A generally accepted, verified, proven, fundamental law of nature. A principle captures a cause-and-effect relation about the workings of the world that has been tested and verified through the scientific method. The law of demand, law of increasing opportunity cost, and law of diminishing marginal utility are three fundamental (and extremely important) economic principles.

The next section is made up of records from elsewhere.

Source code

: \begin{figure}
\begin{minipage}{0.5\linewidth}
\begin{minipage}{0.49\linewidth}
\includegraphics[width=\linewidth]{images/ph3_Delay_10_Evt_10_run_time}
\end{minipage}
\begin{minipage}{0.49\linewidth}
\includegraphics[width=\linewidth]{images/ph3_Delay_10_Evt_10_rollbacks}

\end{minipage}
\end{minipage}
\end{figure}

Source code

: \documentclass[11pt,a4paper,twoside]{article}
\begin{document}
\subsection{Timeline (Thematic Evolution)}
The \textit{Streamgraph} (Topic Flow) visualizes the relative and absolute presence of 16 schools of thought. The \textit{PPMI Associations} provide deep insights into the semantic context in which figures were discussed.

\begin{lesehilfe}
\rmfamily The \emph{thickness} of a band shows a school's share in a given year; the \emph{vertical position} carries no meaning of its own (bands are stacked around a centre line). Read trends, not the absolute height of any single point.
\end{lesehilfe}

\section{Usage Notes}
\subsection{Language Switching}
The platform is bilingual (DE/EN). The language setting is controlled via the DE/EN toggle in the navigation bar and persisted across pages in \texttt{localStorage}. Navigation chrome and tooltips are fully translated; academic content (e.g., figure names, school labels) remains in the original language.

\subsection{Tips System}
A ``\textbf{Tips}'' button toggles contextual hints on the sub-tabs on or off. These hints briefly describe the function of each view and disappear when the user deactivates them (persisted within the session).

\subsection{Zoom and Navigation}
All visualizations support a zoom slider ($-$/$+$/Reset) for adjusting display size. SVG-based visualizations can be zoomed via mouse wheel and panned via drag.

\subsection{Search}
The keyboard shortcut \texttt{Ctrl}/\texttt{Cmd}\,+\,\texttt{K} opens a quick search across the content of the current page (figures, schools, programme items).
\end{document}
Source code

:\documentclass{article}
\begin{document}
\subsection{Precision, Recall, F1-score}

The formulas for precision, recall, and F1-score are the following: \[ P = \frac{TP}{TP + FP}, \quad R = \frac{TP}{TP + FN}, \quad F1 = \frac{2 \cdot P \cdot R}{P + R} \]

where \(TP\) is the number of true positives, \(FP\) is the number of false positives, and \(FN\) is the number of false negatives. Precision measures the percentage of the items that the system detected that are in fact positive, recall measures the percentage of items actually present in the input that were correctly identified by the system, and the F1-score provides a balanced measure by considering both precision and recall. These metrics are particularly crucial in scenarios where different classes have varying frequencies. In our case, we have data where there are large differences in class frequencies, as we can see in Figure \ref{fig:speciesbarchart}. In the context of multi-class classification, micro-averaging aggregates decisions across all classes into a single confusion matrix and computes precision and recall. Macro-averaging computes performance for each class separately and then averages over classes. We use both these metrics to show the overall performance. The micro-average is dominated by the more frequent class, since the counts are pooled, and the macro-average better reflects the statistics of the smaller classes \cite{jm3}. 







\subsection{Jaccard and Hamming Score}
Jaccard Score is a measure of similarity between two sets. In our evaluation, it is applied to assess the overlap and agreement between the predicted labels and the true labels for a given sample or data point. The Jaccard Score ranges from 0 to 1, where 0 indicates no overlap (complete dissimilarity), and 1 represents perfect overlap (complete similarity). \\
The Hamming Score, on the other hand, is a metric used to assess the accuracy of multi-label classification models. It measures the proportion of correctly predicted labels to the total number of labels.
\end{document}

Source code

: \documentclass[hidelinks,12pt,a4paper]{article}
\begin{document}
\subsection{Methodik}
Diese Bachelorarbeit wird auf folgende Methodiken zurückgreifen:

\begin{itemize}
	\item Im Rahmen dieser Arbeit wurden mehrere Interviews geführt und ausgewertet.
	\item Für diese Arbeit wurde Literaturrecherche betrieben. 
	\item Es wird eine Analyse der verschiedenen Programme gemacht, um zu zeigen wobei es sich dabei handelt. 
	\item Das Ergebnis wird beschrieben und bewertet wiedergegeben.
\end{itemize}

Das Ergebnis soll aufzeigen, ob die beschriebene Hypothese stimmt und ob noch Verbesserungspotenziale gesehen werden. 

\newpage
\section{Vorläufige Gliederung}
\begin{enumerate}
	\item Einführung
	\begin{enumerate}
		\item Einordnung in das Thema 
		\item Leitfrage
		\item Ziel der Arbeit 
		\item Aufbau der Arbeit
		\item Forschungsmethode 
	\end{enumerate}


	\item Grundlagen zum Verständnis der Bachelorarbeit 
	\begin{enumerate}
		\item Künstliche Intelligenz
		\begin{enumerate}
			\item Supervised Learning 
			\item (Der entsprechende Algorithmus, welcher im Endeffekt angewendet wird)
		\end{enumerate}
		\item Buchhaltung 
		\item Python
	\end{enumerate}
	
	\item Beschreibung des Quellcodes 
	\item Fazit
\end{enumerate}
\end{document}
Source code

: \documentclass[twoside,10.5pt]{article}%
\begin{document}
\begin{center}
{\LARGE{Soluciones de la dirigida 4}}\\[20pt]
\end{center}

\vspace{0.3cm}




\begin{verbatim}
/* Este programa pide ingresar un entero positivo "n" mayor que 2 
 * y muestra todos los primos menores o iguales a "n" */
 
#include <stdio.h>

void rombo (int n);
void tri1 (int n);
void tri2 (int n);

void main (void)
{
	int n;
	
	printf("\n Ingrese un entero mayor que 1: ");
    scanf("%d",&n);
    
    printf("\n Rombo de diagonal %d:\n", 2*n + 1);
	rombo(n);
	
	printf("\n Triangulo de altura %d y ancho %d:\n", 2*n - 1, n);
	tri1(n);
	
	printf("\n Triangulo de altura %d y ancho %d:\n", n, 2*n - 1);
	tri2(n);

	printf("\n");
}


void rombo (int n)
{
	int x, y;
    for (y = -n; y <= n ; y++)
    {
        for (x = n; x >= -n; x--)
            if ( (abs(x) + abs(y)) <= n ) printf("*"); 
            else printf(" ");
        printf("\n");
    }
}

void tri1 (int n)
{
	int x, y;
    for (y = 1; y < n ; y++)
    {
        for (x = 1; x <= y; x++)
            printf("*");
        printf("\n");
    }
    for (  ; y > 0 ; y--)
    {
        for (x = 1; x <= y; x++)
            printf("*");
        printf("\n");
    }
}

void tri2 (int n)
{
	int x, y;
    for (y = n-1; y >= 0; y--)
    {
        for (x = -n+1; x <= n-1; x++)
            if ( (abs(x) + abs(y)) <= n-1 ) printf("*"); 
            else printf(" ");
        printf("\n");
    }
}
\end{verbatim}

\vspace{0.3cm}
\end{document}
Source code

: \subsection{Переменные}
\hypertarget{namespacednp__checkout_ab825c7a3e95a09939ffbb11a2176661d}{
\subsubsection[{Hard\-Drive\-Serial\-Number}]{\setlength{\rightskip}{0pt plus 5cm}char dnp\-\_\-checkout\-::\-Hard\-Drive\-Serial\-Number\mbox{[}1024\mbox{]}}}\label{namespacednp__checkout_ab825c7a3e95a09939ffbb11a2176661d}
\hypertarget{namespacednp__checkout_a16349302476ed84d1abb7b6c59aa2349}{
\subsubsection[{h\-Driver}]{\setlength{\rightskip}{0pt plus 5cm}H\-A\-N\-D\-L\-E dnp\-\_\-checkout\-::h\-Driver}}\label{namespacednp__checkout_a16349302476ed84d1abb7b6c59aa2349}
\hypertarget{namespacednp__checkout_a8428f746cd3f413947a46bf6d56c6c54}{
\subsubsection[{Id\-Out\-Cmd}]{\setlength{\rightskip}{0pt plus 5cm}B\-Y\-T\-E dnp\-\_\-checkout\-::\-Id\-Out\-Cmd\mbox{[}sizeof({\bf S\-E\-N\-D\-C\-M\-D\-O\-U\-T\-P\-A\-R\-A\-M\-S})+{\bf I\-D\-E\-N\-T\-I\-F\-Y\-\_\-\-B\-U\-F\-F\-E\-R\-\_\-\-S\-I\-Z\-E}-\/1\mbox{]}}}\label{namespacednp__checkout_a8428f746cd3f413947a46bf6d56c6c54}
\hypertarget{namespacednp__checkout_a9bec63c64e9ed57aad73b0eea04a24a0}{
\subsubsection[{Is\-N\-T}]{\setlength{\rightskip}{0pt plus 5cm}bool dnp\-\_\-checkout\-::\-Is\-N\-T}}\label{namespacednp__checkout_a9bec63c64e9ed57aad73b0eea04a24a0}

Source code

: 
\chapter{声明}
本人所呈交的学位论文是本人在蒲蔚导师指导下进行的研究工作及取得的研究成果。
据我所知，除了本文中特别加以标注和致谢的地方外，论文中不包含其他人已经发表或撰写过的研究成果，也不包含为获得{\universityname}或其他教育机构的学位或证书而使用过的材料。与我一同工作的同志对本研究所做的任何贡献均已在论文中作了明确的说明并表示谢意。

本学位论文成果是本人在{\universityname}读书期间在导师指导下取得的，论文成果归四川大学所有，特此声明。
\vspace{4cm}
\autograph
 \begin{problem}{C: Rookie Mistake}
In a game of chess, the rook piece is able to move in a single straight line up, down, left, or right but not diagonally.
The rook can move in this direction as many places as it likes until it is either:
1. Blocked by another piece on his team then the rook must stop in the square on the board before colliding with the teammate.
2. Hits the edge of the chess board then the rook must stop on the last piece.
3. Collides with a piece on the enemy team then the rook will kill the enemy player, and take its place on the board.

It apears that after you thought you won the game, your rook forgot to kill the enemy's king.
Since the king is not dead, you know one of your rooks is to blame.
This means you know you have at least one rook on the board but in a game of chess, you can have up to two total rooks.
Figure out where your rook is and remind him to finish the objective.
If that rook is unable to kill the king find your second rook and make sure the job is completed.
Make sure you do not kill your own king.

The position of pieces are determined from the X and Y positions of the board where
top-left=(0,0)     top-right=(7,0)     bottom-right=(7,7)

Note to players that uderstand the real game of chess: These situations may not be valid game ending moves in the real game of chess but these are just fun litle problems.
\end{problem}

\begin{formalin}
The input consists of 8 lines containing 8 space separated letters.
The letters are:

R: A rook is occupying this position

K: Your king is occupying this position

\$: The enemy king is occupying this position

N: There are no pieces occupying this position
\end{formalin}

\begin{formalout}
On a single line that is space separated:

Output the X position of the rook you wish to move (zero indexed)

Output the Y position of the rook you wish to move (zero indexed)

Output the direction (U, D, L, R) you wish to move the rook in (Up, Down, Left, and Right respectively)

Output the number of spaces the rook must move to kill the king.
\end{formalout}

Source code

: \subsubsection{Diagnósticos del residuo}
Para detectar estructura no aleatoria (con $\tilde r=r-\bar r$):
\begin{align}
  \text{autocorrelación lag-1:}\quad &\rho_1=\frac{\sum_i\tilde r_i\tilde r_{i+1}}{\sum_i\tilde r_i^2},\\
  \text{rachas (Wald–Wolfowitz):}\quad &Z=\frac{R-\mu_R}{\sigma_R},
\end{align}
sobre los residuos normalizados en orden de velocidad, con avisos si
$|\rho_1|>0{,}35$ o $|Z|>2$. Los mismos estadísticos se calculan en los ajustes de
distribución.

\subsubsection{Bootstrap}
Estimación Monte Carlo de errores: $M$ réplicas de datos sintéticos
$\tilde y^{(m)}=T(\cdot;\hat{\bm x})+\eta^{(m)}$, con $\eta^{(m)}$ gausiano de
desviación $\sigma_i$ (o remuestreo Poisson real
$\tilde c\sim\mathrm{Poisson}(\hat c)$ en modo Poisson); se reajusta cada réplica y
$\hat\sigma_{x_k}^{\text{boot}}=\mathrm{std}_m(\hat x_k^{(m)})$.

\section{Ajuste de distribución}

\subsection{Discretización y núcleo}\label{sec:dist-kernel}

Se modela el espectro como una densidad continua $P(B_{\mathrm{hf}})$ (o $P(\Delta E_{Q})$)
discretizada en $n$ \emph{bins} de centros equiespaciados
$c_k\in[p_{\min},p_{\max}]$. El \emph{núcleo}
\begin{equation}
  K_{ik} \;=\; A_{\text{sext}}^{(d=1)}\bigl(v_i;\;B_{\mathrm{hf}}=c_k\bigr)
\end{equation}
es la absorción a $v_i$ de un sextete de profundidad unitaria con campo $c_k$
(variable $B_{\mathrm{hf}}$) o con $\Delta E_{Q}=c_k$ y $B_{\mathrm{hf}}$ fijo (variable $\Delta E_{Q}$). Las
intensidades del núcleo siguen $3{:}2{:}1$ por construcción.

Principles form the structural foundation of the theories used in economic analysis. As a house is constructed from concrete, lumber, and nails, a theory is constructed from principles. To be a fundamental law of nature, a principle must capture a cause-and-effect relation about the workings of the real world. One example of a fundamental law is something like: If demand price rises, quantity demanded falls. The scientific method is the process of building theories by identifying and verifying these fundamental laws of nature.

Verified Hypothesis

Every principle begins life as a hypothesis, as a reasonable cause-and-effect statement about the world. A hypothesis becomes a principle, a law of nature, only after it has been systematically and extensively verified with real world data. Professor Grumpinkston, for example, might hypothesize that seating position in a classroom affects learning and the grades earned by students. But such a hypothesis is little more than speculation until it is verified with actual observations--over and over again.

A principle, as such, captures a fundamental piece of the machinery that makes up the complex world. It is the gear, the coiled spring, the lever, the switch, that when assembled with other components make the world work. While the ultimate goal of the scientific method is to understand the entire complexity of the world, this task is accomplished one principle at a time.

Ceteris Paribus

A principle is generally stated in the form of "If A, then B" or alternatively that "A causes B." For example the law of demand can be stated as:
If demand price increases, then quantity demanded decreases.
Or:
A higher demand price causes a smaller quantity demanded.
Whichever form is used, a principle isolates the relation between two events, A and B. To isolate the relation it is critical to control other possible influences using the ceteris paribus assumption. Ceteris paribus means other factors are held constant. For the law of demand, other factors such as buyers' income, the prices of other goods, and buyers' preferences are held unchanged.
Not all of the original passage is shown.